(Pictures paired with source code)
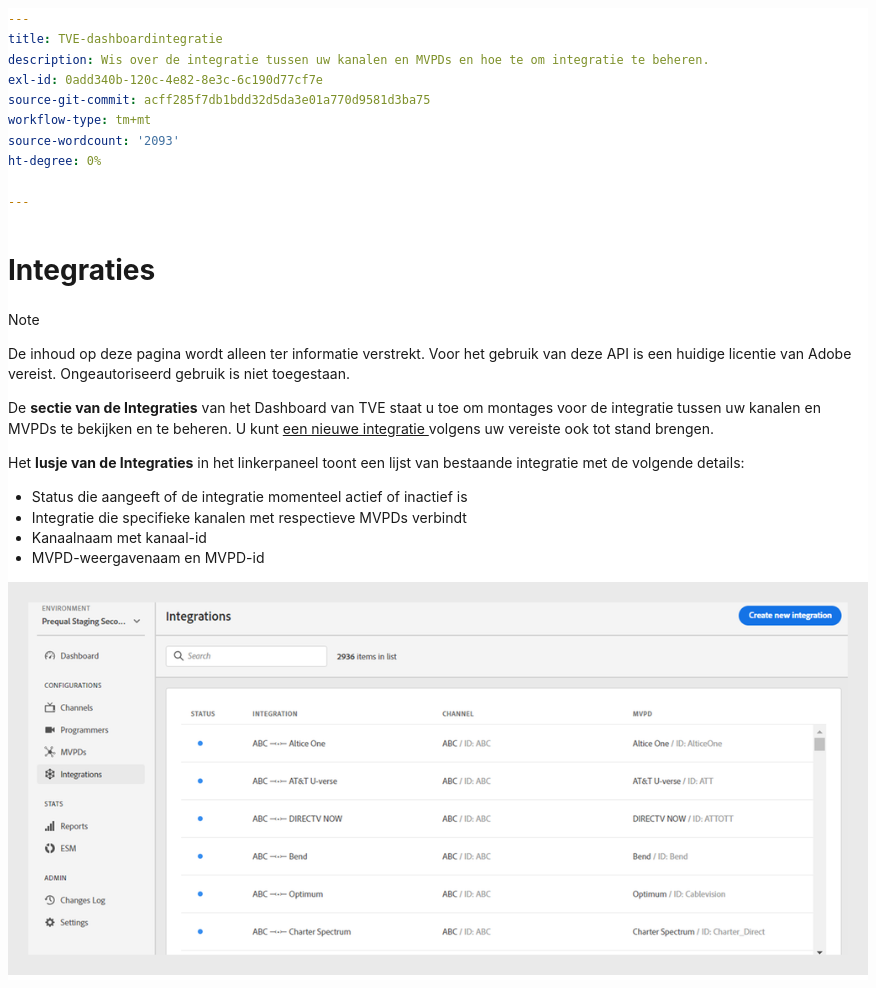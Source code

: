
 ```yaml
---
title: TVE-dashboardintegratie
description: Wis over de integratie tussen uw kanalen en MVPDs en hoe te om integratie te beheren.
exl-id: 0add340b-120c-4e82-8e3c-6c190d77cf7e
source-git-commit: acff285f7db1bdd32d5da3e01a770d9581d3ba75
workflow-type: tm+mt
source-wordcount: '2093'
ht-degree: 0%

---
```


# Integraties

>[!NOTE]
>
>De inhoud op deze pagina wordt alleen ter informatie verstrekt. Voor het gebruik van deze API is een huidige licentie van Adobe vereist. Ongeautoriseerd gebruik is niet toegestaan.

De **sectie van de Integraties** van het Dashboard van TVE staat u toe om montages voor de integratie tussen uw kanalen en MVPDs te bekijken en te beheren. U kunt [ een nieuwe integratie ](#create-new-integration) volgens uw vereiste ook tot stand brengen.

Het **lusje van de Integraties** in het linkerpaneel toont een lijst van bestaande integratie met de volgende details:

* Status die aangeeft of de integratie momenteel actief of inactief is
* Integratie die specifieke kanalen met respectieve MVPDs verbindt
* Kanaalnaam met kanaal-id
* MVPD-weergavenaam en MVPD-id

![ Lijst van bestaande Integraties ](../../assets/tve-dashboard/new-tve-dashboard/integrations/integrations-list.png)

> **INSTRUCTIONS TO FOLLOW**: For every entry above, please output the text exactly and leave any picture behind.

> **SOLVED EXERCISE**:
Source code

:
 ```yaml
---
title: TVE-dashboardintegratie
description: Wis over de integratie tussen uw kanalen en MVPDs en hoe te om integratie te beheren.
exl-id: 0add340b-120c-4e82-8e3c-6c190d77cf7e
source-git-commit: acff285f7db1bdd32d5da3e01a770d9581d3ba75
workflow-type: tm+mt
source-wordcount: '2093'
ht-degree: 0%

---
```


# Integraties

>[!NOTE]
>
>De inhoud op deze pagina wordt alleen ter informatie verstrekt. Voor het gebruik van deze API is een huidige licentie van Adobe vereist. Ongeautoriseerd gebruik is niet toegestaan.

De **sectie van de Integraties** van het Dashboard van TVE staat u toe om montages voor de integratie tussen uw kanalen en MVPDs te bekijken en te beheren. U kunt [ een nieuwe integratie ](#create-new-integration) volgens uw vereiste ook tot stand brengen.

Het **lusje van de Integraties** in het linkerpaneel toont een lijst van bestaande integratie met de volgende details:

* Status die aangeeft of de integratie momenteel actief of inactief is
* Integratie die specifieke kanalen met respectieve MVPDs verbindt
* Kanaalnaam met kanaal-id
* MVPD-weergavenaam en MVPD-id

![ Lijst van bestaande Integraties ](../../assets/tve-dashboard/new-tve-dashboard/integrations/integrations-list.png)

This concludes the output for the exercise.